Monday, Sep. 12, 1960
David in Gomorrah
Manhattan's own David Susskind, successful producer of safe-at-home TV classics and voluble critic of TV's lack of daring, has been, to use his favorite verb, denigrating Hollywood for years. "Hollywood has an advanced case of intellectual leprosy." he says. "It is sterile and bland. a place of languor and procrastination, of overwhelming provincialism." Hollywood's responses are equally engaging. "Susskind." says Oscar Levant, "is salami dipped in chicken fat." Yet there was Susskind. out in the Hollywood provinces last week, and not just to carry the battle to the enemy's home ground. He was there to show the languorous natives how to make motion pictures--and money. Among the Barbarians. Producing the screen version of A Raisin in the Sun for Columbia Pictures. Susskind makes it clear to all Hollywood that he is an East Coast messiah. Tossing off remarks about filmland's Gomorrah atmosphere, its chronic fearfulness. its tendency "to run with the tide." he sits in self-imposed isolation at one end of the long table in Columbia's executive dining room and baits the mighty. At a recent lunch, he noted in a loud, salad-wilting voice that Eddie Fisher would be producing Elizabeth Taylor's next picture for Columbia. Studio Boss Sam Briskin. according to Susskind. spoke up from 20 feet away to defend the arrangement and asked what Susskind thought of it. "It's maniacal." said Susskind smoothly. "The next picture Elizabeth Taylor makes for you after this she will insist that her mother-in-law play the part of the other woman.
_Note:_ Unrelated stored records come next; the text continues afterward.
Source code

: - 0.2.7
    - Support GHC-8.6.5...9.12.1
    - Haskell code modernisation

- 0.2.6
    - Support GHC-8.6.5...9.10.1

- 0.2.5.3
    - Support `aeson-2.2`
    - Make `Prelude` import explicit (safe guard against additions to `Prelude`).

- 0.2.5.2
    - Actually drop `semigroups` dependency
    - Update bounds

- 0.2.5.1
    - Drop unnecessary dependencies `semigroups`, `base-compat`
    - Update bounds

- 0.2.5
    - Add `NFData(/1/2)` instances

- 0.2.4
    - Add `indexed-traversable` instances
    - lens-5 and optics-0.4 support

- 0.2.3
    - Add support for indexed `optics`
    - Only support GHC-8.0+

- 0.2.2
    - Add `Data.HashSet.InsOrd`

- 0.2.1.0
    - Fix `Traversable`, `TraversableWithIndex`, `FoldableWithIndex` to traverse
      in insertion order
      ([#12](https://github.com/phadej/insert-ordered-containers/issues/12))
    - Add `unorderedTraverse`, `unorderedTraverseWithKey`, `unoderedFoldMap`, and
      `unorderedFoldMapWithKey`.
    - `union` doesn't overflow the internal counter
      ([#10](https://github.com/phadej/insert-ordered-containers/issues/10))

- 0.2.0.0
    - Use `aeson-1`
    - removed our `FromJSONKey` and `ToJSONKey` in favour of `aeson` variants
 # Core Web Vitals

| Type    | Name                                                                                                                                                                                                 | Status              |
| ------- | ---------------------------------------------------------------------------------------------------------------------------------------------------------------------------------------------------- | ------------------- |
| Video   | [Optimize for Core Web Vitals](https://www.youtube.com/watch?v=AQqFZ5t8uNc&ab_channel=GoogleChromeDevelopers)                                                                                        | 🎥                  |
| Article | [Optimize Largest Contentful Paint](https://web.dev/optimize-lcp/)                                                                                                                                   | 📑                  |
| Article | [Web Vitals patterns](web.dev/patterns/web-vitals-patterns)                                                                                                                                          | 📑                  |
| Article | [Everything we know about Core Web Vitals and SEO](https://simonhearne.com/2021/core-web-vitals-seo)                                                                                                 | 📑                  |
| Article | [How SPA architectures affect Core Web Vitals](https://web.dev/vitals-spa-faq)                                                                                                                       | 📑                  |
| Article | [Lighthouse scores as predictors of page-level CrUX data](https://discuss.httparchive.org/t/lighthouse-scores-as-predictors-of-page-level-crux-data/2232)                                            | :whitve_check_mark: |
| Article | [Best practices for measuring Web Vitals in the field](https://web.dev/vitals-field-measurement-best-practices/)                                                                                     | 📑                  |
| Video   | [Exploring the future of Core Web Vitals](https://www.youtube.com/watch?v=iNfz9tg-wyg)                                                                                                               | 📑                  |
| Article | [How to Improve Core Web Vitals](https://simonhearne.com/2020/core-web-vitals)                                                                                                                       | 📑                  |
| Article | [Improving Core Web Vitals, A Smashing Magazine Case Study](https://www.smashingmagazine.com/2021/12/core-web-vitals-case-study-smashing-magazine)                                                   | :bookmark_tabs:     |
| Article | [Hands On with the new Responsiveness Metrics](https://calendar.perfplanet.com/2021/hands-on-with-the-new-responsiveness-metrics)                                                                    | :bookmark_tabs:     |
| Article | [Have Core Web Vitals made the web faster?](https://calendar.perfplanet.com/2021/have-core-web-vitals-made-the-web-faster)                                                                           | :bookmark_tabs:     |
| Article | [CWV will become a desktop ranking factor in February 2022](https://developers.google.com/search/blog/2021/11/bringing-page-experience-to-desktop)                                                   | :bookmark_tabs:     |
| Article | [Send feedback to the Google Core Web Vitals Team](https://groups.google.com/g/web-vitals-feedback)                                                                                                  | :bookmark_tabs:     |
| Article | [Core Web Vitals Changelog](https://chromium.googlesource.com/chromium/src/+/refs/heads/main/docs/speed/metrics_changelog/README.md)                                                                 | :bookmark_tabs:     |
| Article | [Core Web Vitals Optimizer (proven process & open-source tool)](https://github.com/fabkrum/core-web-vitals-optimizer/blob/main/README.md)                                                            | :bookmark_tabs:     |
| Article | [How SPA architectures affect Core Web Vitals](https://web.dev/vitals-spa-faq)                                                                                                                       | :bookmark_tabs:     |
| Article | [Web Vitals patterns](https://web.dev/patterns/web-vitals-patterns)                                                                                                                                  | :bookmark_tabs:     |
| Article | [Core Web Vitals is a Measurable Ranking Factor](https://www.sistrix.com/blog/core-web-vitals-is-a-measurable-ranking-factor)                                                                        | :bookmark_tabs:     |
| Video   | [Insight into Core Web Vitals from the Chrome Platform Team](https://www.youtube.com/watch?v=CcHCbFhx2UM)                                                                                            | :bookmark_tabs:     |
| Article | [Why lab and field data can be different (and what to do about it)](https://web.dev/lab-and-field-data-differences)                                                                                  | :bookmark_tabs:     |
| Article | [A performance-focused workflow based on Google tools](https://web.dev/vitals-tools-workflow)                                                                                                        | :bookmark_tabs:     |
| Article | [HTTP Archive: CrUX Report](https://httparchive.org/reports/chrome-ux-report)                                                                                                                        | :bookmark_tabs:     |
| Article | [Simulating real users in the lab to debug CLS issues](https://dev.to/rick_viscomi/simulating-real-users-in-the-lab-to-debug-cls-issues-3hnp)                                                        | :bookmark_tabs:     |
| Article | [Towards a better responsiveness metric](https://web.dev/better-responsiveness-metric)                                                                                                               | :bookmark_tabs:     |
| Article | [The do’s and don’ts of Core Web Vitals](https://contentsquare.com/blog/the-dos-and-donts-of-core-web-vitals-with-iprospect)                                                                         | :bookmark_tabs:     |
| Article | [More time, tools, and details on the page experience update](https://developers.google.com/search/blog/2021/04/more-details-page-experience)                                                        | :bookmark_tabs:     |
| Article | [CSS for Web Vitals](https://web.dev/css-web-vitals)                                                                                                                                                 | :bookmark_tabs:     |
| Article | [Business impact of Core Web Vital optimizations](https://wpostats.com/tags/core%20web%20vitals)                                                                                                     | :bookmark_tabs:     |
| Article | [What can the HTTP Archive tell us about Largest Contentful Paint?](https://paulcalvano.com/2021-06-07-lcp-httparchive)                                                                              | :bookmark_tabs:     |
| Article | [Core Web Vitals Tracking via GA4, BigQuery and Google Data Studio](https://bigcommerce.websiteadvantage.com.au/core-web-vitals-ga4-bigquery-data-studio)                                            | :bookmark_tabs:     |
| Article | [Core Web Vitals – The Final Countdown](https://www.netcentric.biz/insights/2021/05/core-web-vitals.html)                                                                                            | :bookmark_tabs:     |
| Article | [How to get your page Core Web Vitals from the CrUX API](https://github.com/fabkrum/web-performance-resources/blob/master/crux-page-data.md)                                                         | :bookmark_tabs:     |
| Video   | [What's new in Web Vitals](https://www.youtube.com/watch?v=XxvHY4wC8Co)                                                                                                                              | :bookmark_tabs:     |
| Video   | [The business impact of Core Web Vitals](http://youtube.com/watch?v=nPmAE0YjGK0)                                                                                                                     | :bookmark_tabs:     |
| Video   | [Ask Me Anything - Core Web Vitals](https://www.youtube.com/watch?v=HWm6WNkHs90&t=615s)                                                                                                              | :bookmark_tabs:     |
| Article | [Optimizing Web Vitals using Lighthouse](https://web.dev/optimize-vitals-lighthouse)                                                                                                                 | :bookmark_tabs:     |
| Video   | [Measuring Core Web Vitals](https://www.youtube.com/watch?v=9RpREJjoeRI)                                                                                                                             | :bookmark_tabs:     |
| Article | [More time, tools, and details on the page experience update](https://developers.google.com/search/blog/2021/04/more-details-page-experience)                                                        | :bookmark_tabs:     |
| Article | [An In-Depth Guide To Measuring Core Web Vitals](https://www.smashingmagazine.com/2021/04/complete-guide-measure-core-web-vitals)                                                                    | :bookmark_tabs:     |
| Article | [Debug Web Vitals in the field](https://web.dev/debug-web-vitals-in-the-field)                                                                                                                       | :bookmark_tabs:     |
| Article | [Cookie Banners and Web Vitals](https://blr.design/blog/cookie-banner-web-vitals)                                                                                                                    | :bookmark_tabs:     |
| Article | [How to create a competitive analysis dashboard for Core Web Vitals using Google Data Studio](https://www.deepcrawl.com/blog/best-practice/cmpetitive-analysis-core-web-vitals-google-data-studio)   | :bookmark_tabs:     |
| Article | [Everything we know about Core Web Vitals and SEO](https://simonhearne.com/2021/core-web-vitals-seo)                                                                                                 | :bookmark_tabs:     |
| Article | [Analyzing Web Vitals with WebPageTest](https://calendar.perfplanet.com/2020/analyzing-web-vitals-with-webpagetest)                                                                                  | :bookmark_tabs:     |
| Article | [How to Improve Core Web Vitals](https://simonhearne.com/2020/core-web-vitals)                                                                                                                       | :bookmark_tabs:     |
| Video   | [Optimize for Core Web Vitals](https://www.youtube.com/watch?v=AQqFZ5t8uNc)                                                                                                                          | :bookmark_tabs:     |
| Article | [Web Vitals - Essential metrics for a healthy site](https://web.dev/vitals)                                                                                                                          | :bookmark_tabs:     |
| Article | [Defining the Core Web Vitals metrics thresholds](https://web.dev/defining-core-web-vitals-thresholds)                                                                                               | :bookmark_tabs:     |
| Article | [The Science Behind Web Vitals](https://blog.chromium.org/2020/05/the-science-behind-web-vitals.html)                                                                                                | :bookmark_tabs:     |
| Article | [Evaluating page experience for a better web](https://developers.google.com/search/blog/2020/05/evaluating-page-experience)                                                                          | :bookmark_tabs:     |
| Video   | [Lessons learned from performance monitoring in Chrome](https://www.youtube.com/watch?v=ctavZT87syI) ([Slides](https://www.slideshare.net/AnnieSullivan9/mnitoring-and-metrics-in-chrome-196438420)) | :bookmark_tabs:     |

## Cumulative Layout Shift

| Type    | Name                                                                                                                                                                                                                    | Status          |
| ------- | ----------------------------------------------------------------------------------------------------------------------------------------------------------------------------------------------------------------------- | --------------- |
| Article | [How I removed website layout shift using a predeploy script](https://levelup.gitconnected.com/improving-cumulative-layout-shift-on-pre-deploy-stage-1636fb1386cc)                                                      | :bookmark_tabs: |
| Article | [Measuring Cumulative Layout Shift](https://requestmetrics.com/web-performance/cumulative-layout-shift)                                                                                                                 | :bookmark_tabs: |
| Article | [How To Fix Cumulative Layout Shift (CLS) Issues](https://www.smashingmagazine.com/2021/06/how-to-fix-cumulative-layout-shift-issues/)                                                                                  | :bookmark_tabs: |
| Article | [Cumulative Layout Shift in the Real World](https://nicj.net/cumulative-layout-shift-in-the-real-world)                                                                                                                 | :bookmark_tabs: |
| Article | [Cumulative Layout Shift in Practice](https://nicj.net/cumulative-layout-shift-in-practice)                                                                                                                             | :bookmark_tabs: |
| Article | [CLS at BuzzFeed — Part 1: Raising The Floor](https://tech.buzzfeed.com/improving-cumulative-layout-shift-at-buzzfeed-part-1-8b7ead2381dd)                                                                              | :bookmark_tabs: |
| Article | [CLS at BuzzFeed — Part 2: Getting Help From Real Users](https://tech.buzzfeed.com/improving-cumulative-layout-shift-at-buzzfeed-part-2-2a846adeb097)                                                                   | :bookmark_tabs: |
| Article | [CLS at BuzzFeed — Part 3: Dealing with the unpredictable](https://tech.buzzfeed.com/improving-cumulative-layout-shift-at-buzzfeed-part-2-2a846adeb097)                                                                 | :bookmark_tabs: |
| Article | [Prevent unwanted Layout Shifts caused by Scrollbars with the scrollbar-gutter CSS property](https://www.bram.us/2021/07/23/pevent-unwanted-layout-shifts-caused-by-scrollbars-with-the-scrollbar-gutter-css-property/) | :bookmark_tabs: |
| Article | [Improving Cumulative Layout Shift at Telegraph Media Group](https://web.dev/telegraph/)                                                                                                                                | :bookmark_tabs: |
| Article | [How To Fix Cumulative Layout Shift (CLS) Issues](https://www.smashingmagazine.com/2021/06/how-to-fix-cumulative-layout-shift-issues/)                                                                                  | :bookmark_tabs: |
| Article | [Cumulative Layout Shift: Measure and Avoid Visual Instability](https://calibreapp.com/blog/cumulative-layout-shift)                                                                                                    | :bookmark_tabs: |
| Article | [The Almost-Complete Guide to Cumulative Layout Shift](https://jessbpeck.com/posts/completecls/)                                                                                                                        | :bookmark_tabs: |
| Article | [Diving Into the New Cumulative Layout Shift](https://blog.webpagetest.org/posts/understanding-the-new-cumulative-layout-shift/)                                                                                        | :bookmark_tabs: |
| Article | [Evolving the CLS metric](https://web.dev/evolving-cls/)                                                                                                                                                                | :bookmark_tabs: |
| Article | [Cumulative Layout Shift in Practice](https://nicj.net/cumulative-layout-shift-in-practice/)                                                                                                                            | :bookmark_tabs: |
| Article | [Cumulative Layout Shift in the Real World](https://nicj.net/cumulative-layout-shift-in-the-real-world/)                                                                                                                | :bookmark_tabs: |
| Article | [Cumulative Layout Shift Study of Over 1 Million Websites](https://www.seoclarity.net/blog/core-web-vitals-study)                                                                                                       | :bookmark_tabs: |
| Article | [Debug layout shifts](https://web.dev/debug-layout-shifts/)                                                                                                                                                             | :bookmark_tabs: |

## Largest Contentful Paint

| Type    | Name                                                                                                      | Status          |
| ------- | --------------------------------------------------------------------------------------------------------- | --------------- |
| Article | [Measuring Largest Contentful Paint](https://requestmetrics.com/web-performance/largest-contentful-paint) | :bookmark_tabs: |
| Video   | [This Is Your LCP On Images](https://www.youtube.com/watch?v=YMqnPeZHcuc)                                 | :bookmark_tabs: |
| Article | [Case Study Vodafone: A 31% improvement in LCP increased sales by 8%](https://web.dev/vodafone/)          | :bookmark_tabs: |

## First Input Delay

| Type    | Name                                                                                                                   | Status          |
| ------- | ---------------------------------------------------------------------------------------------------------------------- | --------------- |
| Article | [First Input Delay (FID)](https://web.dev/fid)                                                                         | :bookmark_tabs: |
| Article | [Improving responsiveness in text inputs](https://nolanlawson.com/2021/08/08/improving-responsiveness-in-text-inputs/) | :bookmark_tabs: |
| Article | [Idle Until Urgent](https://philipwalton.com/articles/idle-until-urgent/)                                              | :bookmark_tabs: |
After a while you won't be running a major studio. You'll just be renting property.''
Susskind has flirted with Hollywood in the past, but he had insufficient power to make his presence felt. After fruitless chats with M-G-eminence Benny Thau, he came away saying: "The only thing we have in common is breathing." His current mission, as he sees it. is to light Hollywood's way out of its cultural cave. After A Raisin in the Sun, he has contracted to do three more films for Columbia, is considering doing the life of Evita Peron, F. Scott Fitzgerald's The Rich Boy and Brendan Behan's The Quare Fellow.
He also has ambitious ideas of taking over a major studio some day, or. failing that, starting one. "If you are a man of passions." he said passionately last week, "out here they label you a kook. a Commie, or an angle player." With head characteristically lowered, fists clenched, he went on: "I am a leader. I think. I can. I act. I want to lead with what I believe to be the truth. It makes me feel good inside. If I am an angle player, that is my angle." The fists unclenched and the lowered eyes raised slowly, effectively.
Angles & Bells. Hollywood, for its part, isn't going for the angle. Groucho Marx, not even bothering to make his bark witty, summed up one school of local opinion by calling Susskind "this phony New York intellectual." In a Daily Variety column. Humorist Max Shulman wrote of "Mr. Susskind, the noted television trailblazer. who gave us a video adaptation of The Bells of St. Mary's." Susskind sniffed: "People mention these things to me. but I absolutely refuse to read the local papers and the trade papers. I only read the New York papers."
No one can denigrate Susskind's success. Culturally, he may be a would-be explorer who has so far been little more than an exploiter, but financially at least he is the producer phenomenon of modern show business. He will produce $30 million worth of TV shows this year (up $12 million from last year). Partly because he is a perfectionist and partly because his better writers are buried like in Westminster Abbey, his shows will usually be good ones. Meanwhile, his East Coast flacks are putting out the word that "Hollywood has fallen at David Susskind's feet."
There is a grain of truth in it. Hollywood is bending over--hoping to pull the rug out from under him.